Seperti kita tahu, menjelaskan sesuatu kepada anak kecil sering kali lebih sulit dibanding menjelaskan sesuatu kepada orang dewasa. Karena otak anak kecil belum berfungsi optimal, beda dengan orang dewasa yang “mudah paham”.

Dalam bayangan saya, setelah menyaksikan video tadi, kira-kira apa yang harus saya katakan, andai kelak anak saya bertanya, “Siapakah Tuhan, yang sering kita sebut-sebut? Dan kenapa Tuhan menciptakan manusia?”

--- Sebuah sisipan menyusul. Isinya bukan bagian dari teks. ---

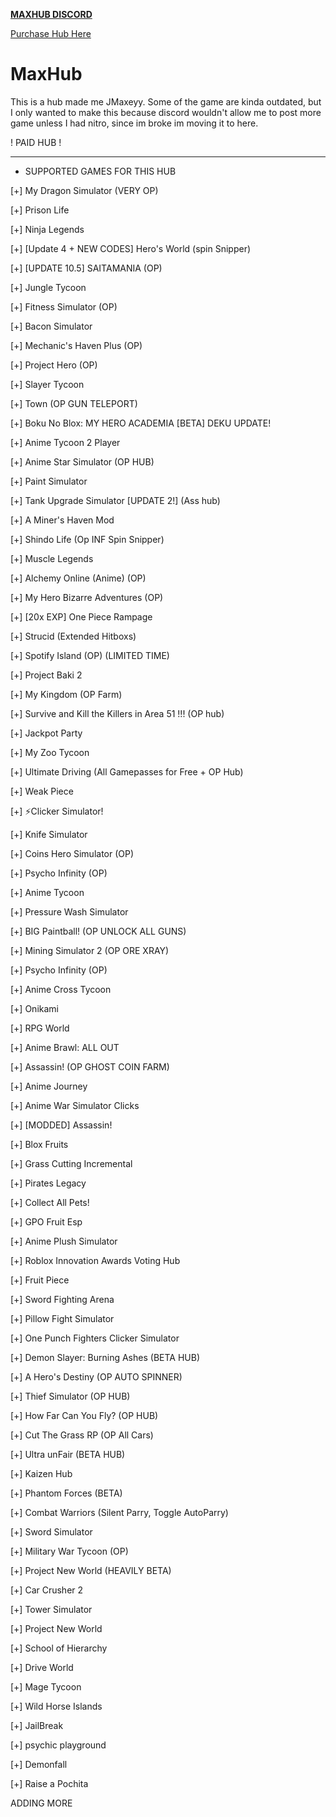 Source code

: 

<a href="https://discord.gg/gDjfpqVrHa">**MAXHUB DISCORD**</a>
 
<a href="https://www.roblox.com/catalog/10382236962/MaxHub">Purchase Hub Here</a>


# MaxHub
This is a hub made me JMaxeyy. Some of the game are kinda outdated, but I only wanted to make this because discord wouldn't allow me to post more game unless I had nitro, since im broke im moving it to here.

! PAID HUB !


--------------------------------
+ SUPPORTED GAMES FOR THIS HUB

[+] My Dragon Simulator (VERY OP)

[+] Prison Life

[+] Ninja Legends

[+] [Update 4 + NEW CODES] Hero's World (spin Snipper)

[+] [UPDATE 10.5] SAITAMANIA (OP)

[+] Jungle Tycoon

[+] Fitness Simulator (OP)

[+] Bacon Simulator

[+] Mechanic's Haven Plus (OP)

[+] Project Hero (OP)

[+] Slayer Tycoon

[+] Town (OP GUN TELEPORT)

[+] Boku No Blox: MY HERO ACADEMIA [BETA] DEKU UPDATE!

[+] Anime Tycoon 2 Player

[+] Anime Star Simulator (OP HUB)

[+] Paint Simulator

[+] Tank Upgrade Simulator [UPDATE 2!] (Ass hub)

[+] A Miner's Haven Mod

[+] Shindo Life (Op INF Spin Snipper)

[+] Muscle Legends

[+] Alchemy Online (Anime) (OP)

[+] My Hero Bizarre Adventures (OP)

[+] [20x EXP] One Piece Rampage

[+] Strucid (Extended Hitboxs)

[+] Spotify Island (OP) (LIMITED TIME)

[+] Project Baki 2

[+] My Kingdom (OP Farm)

[+] Survive and Kill the Killers in Area 51 !!! (OP hub)

[+] Jackpot Party

[+] My Zoo Tycoon

[+] Ultimate Driving (All Gamepasses for Free + OP Hub)

[+] Weak Piece

[+] :zap:Clicker Simulator!

[+] Knife Simulator

[+] Coins Hero Simulator (OP)

[+] Psycho Infinity (OP)

[+] Anime Tycoon

[+] Pressure Wash Simulator

[+] BIG Paintball! (OP UNLOCK ALL GUNS)

[+] Mining Simulator 2 (OP ORE XRAY)

[+] Psycho Infinity (OP)

[+] Anime Cross Tycoon

[+] Onikami

[+] RPG World

[+] Anime Brawl: ALL OUT

[+] Assassin! (OP GHOST COIN FARM)

[+] Anime Journey

[+] Anime War Simulator Clicks

[+] [MODDED] Assassin!

[+] Blox Fruits

[+] Grass Cutting Incremental

[+] Pirates Legacy

[+] Collect All Pets!

[+] GPO Fruit Esp

[+] Anime Plush Simulator

[+] Roblox Innovation Awards Voting Hub

[+] Fruit Piece

[+] Sword Fighting Arena

[+] Pillow Fight Simulator

[+] One Punch Fighters Clicker Simulator

[+] Demon Slayer: Burning Ashes (BETA HUB)

[+] A Hero's Destiny (OP AUTO SPINNER)

[+] Thief Simulator (OP HUB)

[+] How Far Can You Fly? (OP HUB)

[+] Cut The Grass RP (OP All Cars)

[+] Ultra unFair (BETA HUB)

[+] Kaizen Hub

[+] Phantom Forces (BETA)

[+] Combat Warriors (Silent Parry, Toggle AutoParry)

[+] Sword Simulator

[+] Military War Tycoon (OP)

[+] Project New World (HEAVILY BETA)

[+] Car Crusher 2

[+] Tower Simulator

[+] Project New World

[+] School of Hierarchy

[+] Drive World

[+] Mage Tycoon

[+] Wild Horse Islands

[+] JailBreak

[+] psychic playground

[+] Demonfall

[+] Raise a Pochita

ADDING MORE
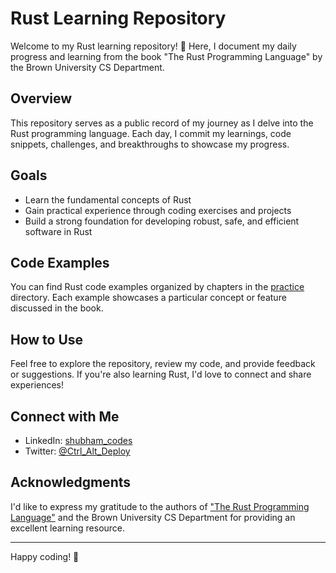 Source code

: # Rust Learning Repository

Welcome to my Rust learning repository! 🦀 Here, I document my daily progress and learning from the book "The Rust Programming Language" by the Brown University CS Department.

## Overview

This repository serves as a public record of my journey as I delve into the Rust programming language. Each day, I commit my learnings, code snippets, challenges, and breakthroughs to showcase my progress.

## Goals

- Learn the fundamental concepts of Rust
- Gain practical experience through coding exercises and projects
- Build a strong foundation for developing robust, safe, and efficient software in Rust


## Code Examples

You can find Rust code examples organized by chapters in the [practice](practice/) directory. Each example showcases a particular concept or feature discussed in the book.

## How to Use

Feel free to explore the repository, review my code, and provide feedback or suggestions. If you're also learning Rust, I'd love to connect and share experiences!

## Connect with Me

- LinkedIn: [shubham_codes](https://www.linkedin.com/in/shubham-codes/)
- Twitter: [@Ctrl_Alt_Deploy](https://twitter.com/Ctrl_Alt_Deploy)

## Acknowledgments

I'd like to express my gratitude to the authors of ["The Rust Programming Language"](https://rust-book.cs.brown.edu/) and the Brown University CS Department for providing an excellent learning resource.


---

Happy coding! 🚀
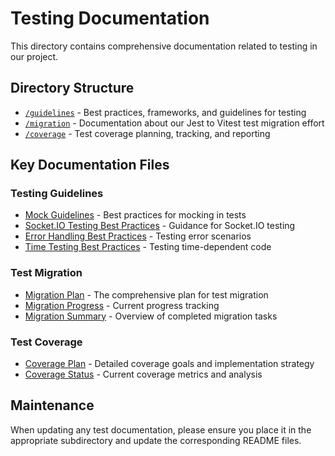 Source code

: 
# Testing Documentation

This directory contains comprehensive documentation related to testing in our project.

## Directory Structure

- [`/guidelines`](./guidelines/README.md) - Best practices, frameworks, and guidelines for testing
- [`/migration`](./migration/README.md) - Documentation about our Jest to Vitest test migration effort
- [`/coverage`](./coverage/README.md) - Test coverage planning, tracking, and reporting

## Key Documentation Files

### Testing Guidelines

- [Mock Guidelines](./guidelines/MOCK_GUIDELINES.md) - Best practices for mocking in tests
- [Socket.IO Testing Best Practices](./guidelines/SOCKETIO_TESTING_BEST_PRACTICES.md) - Guidance for Socket.IO testing
- [Error Handling Best Practices](./guidelines/ERROR_HANDLING_BEST_PRACTICES.md) - Testing error scenarios
- [Time Testing Best Practices](./guidelines/TIME_TESTING_BEST_PRACTICES.md) - Testing time-dependent code

### Test Migration

- [Migration Plan](./migration/TEST_MIGRATION_PLAN.md) - The comprehensive plan for test migration
- [Migration Progress](./migration/TEST_MIGRATION_PROGRESS.md) - Current progress tracking
- [Migration Summary](./migration/summary.md) - Overview of completed migration tasks

### Test Coverage

- [Coverage Plan](./coverage/TEST_COVERAGE_PLAN.md) - Detailed coverage goals and implementation strategy
- [Coverage Status](./coverage/TEST_COVERAGE_STATUS_2025-03-31.md) - Current coverage metrics and analysis

## Maintenance

When updating any test documentation, please ensure you place it in the appropriate subdirectory and update the corresponding README files.
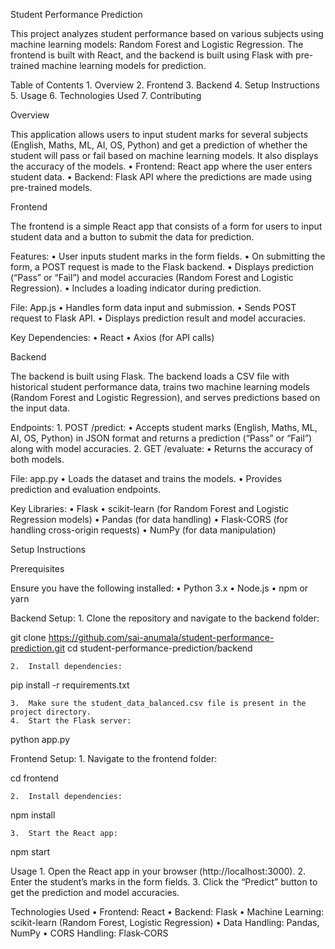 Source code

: Student Performance Prediction

This project analyzes student performance based on various subjects using machine learning models: Random Forest and Logistic Regression. The frontend is built with React, and the backend is built using Flask with pre-trained machine learning models for prediction.

Table of Contents
	1.	Overview
	2.	Frontend
	3.	Backend
	4.	Setup Instructions
	5.	Usage
	6.	Technologies Used
	7.	Contributing

Overview

This application allows users to input student marks for several subjects (English, Maths, ML, AI, OS, Python) and get a prediction of whether the student will pass or fail based on machine learning models. It also displays the accuracy of the models.
	•	Frontend: React app where the user enters student data.
	•	Backend: Flask API where the predictions are made using pre-trained models.

Frontend

The frontend is a simple React app that consists of a form for users to input student data and a button to submit the data for prediction.

Features:
	•	User inputs student marks in the form fields.
	•	On submitting the form, a POST request is made to the Flask backend.
	•	Displays prediction (“Pass” or “Fail”) and model accuracies (Random Forest and Logistic Regression).
	•	Includes a loading indicator during prediction.

File: App.js
	•	Handles form data input and submission.
	•	Sends POST request to Flask API.
	•	Displays prediction result and model accuracies.

Key Dependencies:
	•	React
	•	Axios (for API calls)

Backend

The backend is built using Flask. The backend loads a CSV file with historical student performance data, trains two machine learning models (Random Forest and Logistic Regression), and serves predictions based on the input data.

Endpoints:
	1.	POST /predict:
	•	Accepts student marks (English, Maths, ML, AI, OS, Python) in JSON format and returns a prediction (“Pass” or “Fail”) along with model accuracies.
	2.	GET /evaluate:
	•	Returns the accuracy of both models.

File: app.py
	•	Loads the dataset and trains the models.
	•	Provides prediction and evaluation endpoints.

Key Libraries:
	•	Flask
	•	scikit-learn (for Random Forest and Logistic Regression models)
	•	Pandas (for data handling)
	•	Flask-CORS (for handling cross-origin requests)
	•	NumPy (for data manipulation)

Setup Instructions

Prerequisites

Ensure you have the following installed:
	•	Python 3.x
	•	Node.js
	•	npm or yarn

Backend Setup:
	1.	Clone the repository and navigate to the backend folder:

git clone https://github.com/sai-anumala/student-performance-prediction.git
cd student-performance-prediction/backend


	2.	Install dependencies:

pip install -r requirements.txt


	3.	Make sure the student_data_balanced.csv file is present in the project directory.
	4.	Start the Flask server:

python app.py



Frontend Setup:
	1.	Navigate to the frontend folder:

cd frontend


	2.	Install dependencies:

npm install


	3.	Start the React app:

npm start



Usage
	1.	Open the React app in your browser (http://localhost:3000).
	2.	Enter the student’s marks in the form fields.
	3.	Click the “Predict” button to get the prediction and model accuracies.

Technologies Used
	•	Frontend: React
	•	Backend: Flask
	•	Machine Learning: scikit-learn (Random Forest, Logistic Regression)
	•	Data Handling: Pandas, NumPy
	•	CORS Handling: Flask-CORS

Pertanyaan itu bisa saja terlontar dari anak saya, jika saya terus menerus menyebut Tuhan untuk menjawab setiap pertanyaannya. Misalnya, anak saya bertanya siapa yang menurunkan hujan, dan saya menjawab, “Tuhan.” Anak saya bertanya, siapa yang mendatangkan banjir, dan saya menjawab, “Tuhan.” Apa pun pertanyaan anak saya, jawaban saya selalu sama, “Tuhan.”

Sebagai orang tua, mungkin saya berpikir bahwa menjadikan Tuhan sebagai jawaban untuk setiap pertanyaan bisa jadi akan mendekatkan anak pada Tuhan—ini tentu harapan umum orang tua, khususnya yang memang menginginkan anak yang “salih dan salihah, berbakti pada orang tua, agama, nusa dan bangsa”.

Tetapi, saya pikir, menjawab dengan “cara menggampangkan”—dengan menjadikan Tuhan sebagai jawaban untuk segala pertanyaan—justru bisa menimbulkan masalah yang tak terduga. Karena daya pikir anak belum mampu menjangkau sesuatu yang gaib seperti Tuhan, dan dia akan terus bertanya dan bertanya.

Sayangnya, semakin anak bertanya tentang Tuhan, kita mungkin akan semakin kebingungan, hingga tanpa sadar akan menjawab pertanyaannya secara “ngawur”, atau—dalam skala ekstrem—berusaha membungkam pertanyaannya dengan melarang dia bertanya. Akibatnya, kita berharap anak kita lebih dekat dengan Tuhan, tapi yang terjadi justru ia makin kebingungan.

Dalam perspektif saya, jauh lebih mudah dan lebih baik menjawab pertanyaan anak dengan jawaban yang konkrit—bukan langsung menyandarkannya pada Tuhan yang gaib. Misalnya, saat anak kita bertanya, “Siapakah yang menurunkan hujan?”

Ketika menghadapi pertanyaan seperti itu, akan lebih baik dan lebih mudah jika kita meralat pertanyaannya terlebih dulu, “Bukan siapa, Nak, tapi mengapa. Pertanyaanmu seharusnya ‘mengapa turun hujan’?”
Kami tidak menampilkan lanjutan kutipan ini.